** Instructions for the task **
From the first line to the last, output the material exactly.

** Records to use **
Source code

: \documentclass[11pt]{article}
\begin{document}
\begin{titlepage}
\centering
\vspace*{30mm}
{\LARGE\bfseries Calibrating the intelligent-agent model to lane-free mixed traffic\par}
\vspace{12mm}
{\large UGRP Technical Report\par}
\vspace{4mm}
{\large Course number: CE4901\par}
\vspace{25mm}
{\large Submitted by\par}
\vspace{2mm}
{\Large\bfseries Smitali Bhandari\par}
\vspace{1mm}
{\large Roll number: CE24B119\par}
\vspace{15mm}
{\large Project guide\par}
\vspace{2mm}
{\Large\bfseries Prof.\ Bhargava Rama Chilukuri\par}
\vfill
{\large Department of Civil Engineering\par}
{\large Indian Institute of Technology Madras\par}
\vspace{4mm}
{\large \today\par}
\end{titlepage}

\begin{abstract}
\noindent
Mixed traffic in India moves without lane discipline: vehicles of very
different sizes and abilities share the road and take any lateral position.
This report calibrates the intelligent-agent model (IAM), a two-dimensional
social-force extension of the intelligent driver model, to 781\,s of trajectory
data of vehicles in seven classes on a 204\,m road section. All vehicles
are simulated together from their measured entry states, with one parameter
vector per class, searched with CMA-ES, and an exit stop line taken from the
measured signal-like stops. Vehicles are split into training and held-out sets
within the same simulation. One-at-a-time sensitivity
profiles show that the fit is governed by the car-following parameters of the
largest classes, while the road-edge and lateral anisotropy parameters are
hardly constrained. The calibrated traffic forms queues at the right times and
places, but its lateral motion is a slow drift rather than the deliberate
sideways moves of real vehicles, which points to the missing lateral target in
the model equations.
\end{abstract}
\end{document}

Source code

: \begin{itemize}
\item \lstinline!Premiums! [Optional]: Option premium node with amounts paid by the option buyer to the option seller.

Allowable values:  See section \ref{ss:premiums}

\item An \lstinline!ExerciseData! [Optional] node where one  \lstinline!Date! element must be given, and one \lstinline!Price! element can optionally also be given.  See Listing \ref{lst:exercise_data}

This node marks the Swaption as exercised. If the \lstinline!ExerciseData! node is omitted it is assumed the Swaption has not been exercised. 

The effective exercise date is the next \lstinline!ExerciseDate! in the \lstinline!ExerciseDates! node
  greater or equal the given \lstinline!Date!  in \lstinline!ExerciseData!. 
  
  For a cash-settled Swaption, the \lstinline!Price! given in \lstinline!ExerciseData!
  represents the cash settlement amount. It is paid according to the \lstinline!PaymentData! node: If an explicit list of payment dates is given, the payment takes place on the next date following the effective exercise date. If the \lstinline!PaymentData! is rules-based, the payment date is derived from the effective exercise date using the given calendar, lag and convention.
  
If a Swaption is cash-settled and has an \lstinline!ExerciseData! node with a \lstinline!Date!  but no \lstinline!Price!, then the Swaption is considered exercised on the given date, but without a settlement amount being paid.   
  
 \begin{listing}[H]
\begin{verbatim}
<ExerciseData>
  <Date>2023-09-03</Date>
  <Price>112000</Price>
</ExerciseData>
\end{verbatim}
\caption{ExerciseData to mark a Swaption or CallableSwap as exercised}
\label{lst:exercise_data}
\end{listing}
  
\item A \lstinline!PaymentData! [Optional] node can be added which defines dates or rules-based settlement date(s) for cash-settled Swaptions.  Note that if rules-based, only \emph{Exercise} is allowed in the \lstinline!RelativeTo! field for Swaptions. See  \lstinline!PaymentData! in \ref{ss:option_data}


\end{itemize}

** Answer to this task **
Source code

: \documentclass[11pt]{article}
\begin{document}
\begin{titlepage}
\centering
\vspace*{30mm}
{\LARGE\bfseries Calibrating the intelligent-agent model to lane-free mixed traffic\par}
\vspace{12mm}
{\large UGRP Technical Report\par}
\vspace{4mm}
{\large Course number: CE4901\par}
\vspace{25mm}
{\large Submitted by\par}
\vspace{2mm}
{\Large\bfseries Smitali Bhandari\par}
\vspace{1mm}
{\large Roll number: CE24B119\par}
\vspace{15mm}
{\large Project guide\par}
\vspace{2mm}
{\Large\bfseries Prof.\ Bhargava Rama Chilukuri\par}
\vfill
{\large Department of Civil Engineering\par}
{\large Indian Institute of Technology Madras\par}
\vspace{4mm}
{\large \today\par}
\end{titlepage}

\begin{abstract}
\noindent
Mixed traffic in India moves without lane discipline: vehicles of very
different sizes and abilities share the road and take any lateral position.
This report calibrates the intelligent-agent model (IAM), a two-dimensional
social-force extension of the intelligent driver model, to 781\,s of trajectory
data of vehicles in seven classes on a 204\,m road section. All vehicles
are simulated together from their measured entry states, with one parameter
vector per class, searched with CMA-ES, and an exit stop line taken from the
measured signal-like stops. Vehicles are split into training and held-out sets
within the same simulation. One-at-a-time sensitivity
profiles show that the fit is governed by the car-following parameters of the
largest classes, while the road-edge and lateral anisotropy parameters are
hardly constrained. The calibrated traffic forms queues at the right times and
places, but its lateral motion is a slow drift rather than the deliberate
sideways moves of real vehicles, which points to the missing lateral target in
the model equations.
\end{abstract}
\end{document}

Source code

: \begin{itemize}
\item \lstinline!Premiums! [Optional]: Option premium node with amounts paid by the option buyer to the option seller.

Allowable values:  See section \ref{ss:premiums}

\item An \lstinline!ExerciseData! [Optional] node where one  \lstinline!Date! element must be given, and one \lstinline!Price! element can optionally also be given.  See Listing \ref{lst:exercise_data}

This node marks the Swaption as exercised. If the \lstinline!ExerciseData! node is omitted it is assumed the Swaption has not been exercised. 

The effective exercise date is the next \lstinline!ExerciseDate! in the \lstinline!ExerciseDates! node
  greater or equal the given \lstinline!Date!  in \lstinline!ExerciseData!. 
  
  For a cash-settled Swaption, the \lstinline!Price! given in \lstinline!ExerciseData!
  represents the cash settlement amount. It is paid according to the \lstinline!PaymentData! node: If an explicit list of payment dates is given, the payment takes place on the next date following the effective exercise date. If the \lstinline!PaymentData! is rules-based, the payment date is derived from the effective exercise date using the given calendar, lag and convention.
  
If a Swaption is cash-settled and has an \lstinline!ExerciseData! node with a \lstinline!Date!  but no \lstinline!Price!, then the Swaption is considered exercised on the given date, but without a settlement amount being paid.   
  
 \begin{listing}[H]
\begin{verbatim}
<ExerciseData>
  <Date>2023-09-03</Date>
  <Price>112000</Price>
</ExerciseData>
\end{verbatim}
\caption{ExerciseData to mark a Swaption or CallableSwap as exercised}
\label{lst:exercise_data}
\end{listing}
  
\item A \lstinline!PaymentData! [Optional] node can be added which defines dates or rules-based settlement date(s) for cash-settled Swaptions.  Note that if rules-based, only \emph{Exercise} is allowed in the \lstinline!RelativeTo! field for Swaptions. See  \lstinline!PaymentData! in \ref{ss:option_data}


\end{itemize}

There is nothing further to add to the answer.